On the role of names in reasoning about lambda-tree syntax specifications

Alwen Tiu, from LFMTP 2008, available from Alwen Tiu’s website.

Lambda tree syntax (a variant of HOAS) and nominal techniques are two approaches to representing and reasoning about languages containing bindings. Although they are based on separate foundations, recent advances in the proof theory of generic judgments have shown that one may be able to incorporate some aspects of nominal techniques (i.e., the equivariant principle) to simplify reasoning about λ-tree syntax specifications, while still maintaining the crucial aspects of λ-tree syntax. In this paper, we present a logic, called LGnω , which incorporates a notion of generic judgments and equivariant reasoning. The logic LGnω is a simple extension of a logic called LGω by Tiu, and can be seen as a special case of the logic G by Gacek, Miller and Nadathur. A central idea of LGnω is the representation of a data type for names (represented by a predicate). Although the data type is inhabited by infinitely many elements, the judgments of the logic only ever use finitely many of them, and more importantly, validity of these judgments are preserved under arbitrary permutation of names, i.e., they are equivariant judgments. This finite support of judgments allows for tractable introduction rules of the name predicate. We illustrate with two examples how this simple extension can be used for reasoning about specifications involving bindings.

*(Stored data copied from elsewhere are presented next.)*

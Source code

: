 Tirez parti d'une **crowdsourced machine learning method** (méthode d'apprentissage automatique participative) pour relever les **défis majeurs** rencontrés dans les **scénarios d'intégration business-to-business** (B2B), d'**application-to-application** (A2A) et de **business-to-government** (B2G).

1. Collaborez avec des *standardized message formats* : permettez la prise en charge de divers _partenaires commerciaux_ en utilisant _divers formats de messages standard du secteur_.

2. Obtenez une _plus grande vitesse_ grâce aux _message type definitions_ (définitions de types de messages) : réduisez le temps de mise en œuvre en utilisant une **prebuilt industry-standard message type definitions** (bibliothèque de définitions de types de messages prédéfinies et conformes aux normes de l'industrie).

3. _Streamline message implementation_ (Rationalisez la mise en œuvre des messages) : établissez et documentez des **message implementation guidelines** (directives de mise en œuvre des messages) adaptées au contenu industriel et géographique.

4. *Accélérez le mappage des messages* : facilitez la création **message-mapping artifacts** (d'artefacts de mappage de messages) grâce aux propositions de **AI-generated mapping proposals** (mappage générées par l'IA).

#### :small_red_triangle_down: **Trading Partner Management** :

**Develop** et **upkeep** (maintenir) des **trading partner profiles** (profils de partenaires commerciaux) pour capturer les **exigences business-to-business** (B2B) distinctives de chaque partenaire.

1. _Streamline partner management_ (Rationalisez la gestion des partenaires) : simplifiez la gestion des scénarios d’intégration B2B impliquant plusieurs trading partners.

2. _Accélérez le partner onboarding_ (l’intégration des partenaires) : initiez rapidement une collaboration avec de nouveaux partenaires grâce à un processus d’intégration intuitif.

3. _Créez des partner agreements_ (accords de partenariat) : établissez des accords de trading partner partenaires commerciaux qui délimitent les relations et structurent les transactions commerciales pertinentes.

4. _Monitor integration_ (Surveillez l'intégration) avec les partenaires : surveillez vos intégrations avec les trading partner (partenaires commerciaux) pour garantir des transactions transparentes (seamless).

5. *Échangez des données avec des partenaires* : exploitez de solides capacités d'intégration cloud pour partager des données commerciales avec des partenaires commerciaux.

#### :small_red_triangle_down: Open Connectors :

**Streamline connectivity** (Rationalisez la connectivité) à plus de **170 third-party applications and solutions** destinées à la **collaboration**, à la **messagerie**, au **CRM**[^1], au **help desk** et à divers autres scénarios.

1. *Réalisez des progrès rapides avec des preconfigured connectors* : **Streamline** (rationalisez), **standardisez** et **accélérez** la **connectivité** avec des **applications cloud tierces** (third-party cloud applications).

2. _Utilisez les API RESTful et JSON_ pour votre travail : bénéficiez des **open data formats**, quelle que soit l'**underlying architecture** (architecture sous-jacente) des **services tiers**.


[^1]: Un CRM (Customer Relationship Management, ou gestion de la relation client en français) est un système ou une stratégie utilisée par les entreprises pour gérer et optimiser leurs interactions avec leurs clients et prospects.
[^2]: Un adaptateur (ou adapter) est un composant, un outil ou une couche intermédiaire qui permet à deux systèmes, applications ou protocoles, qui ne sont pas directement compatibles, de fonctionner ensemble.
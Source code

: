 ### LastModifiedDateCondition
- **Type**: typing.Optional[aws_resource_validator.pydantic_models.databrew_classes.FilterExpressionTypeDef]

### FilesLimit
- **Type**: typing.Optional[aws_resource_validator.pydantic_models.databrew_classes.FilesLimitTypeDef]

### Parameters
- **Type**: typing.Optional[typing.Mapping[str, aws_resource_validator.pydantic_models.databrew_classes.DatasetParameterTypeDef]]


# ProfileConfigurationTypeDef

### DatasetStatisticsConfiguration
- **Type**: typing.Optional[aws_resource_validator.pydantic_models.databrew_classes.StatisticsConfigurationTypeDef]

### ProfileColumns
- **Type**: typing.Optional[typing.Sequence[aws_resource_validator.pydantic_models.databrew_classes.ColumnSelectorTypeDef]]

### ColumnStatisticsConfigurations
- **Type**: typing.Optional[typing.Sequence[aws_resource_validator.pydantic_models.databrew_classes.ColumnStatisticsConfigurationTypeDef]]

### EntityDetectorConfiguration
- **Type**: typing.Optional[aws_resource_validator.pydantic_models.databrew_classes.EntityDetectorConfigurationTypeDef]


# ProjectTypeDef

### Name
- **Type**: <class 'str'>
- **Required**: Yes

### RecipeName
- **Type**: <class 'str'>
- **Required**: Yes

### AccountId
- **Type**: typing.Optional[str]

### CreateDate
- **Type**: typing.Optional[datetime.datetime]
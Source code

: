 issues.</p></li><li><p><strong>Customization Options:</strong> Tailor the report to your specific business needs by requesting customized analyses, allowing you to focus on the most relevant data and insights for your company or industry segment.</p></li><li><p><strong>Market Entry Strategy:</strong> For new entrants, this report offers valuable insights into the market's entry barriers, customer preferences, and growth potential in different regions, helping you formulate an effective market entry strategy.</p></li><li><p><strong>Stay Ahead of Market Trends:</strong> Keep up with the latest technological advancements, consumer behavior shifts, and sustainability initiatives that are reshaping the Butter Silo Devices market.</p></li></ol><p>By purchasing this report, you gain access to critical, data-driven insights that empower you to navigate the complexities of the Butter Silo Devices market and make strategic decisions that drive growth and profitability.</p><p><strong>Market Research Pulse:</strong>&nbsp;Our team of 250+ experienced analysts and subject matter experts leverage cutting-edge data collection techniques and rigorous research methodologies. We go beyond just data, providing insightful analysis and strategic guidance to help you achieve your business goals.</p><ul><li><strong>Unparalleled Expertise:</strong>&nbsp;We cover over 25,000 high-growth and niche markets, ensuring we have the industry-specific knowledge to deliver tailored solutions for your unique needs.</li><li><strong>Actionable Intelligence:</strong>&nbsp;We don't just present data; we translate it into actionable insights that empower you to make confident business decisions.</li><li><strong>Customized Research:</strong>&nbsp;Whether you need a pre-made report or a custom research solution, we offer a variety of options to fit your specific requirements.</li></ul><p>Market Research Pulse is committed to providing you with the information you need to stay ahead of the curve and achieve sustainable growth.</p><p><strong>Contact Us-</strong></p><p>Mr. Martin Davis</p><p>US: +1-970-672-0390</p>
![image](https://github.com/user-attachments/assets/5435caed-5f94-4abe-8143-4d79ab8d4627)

In the first example, we show how one can represent the data type for λ-terms, and derive a structural induction principle for inductive reasoning over λ-terms. In the second example, we re-examine previous known encodings of open and late bisimulations for the π-calculus. We show that the difference between open and late bisimulation can be characterized by the choice of the encodings of names: the “untyped” version (for the former) versus the “typed” one (for the latter).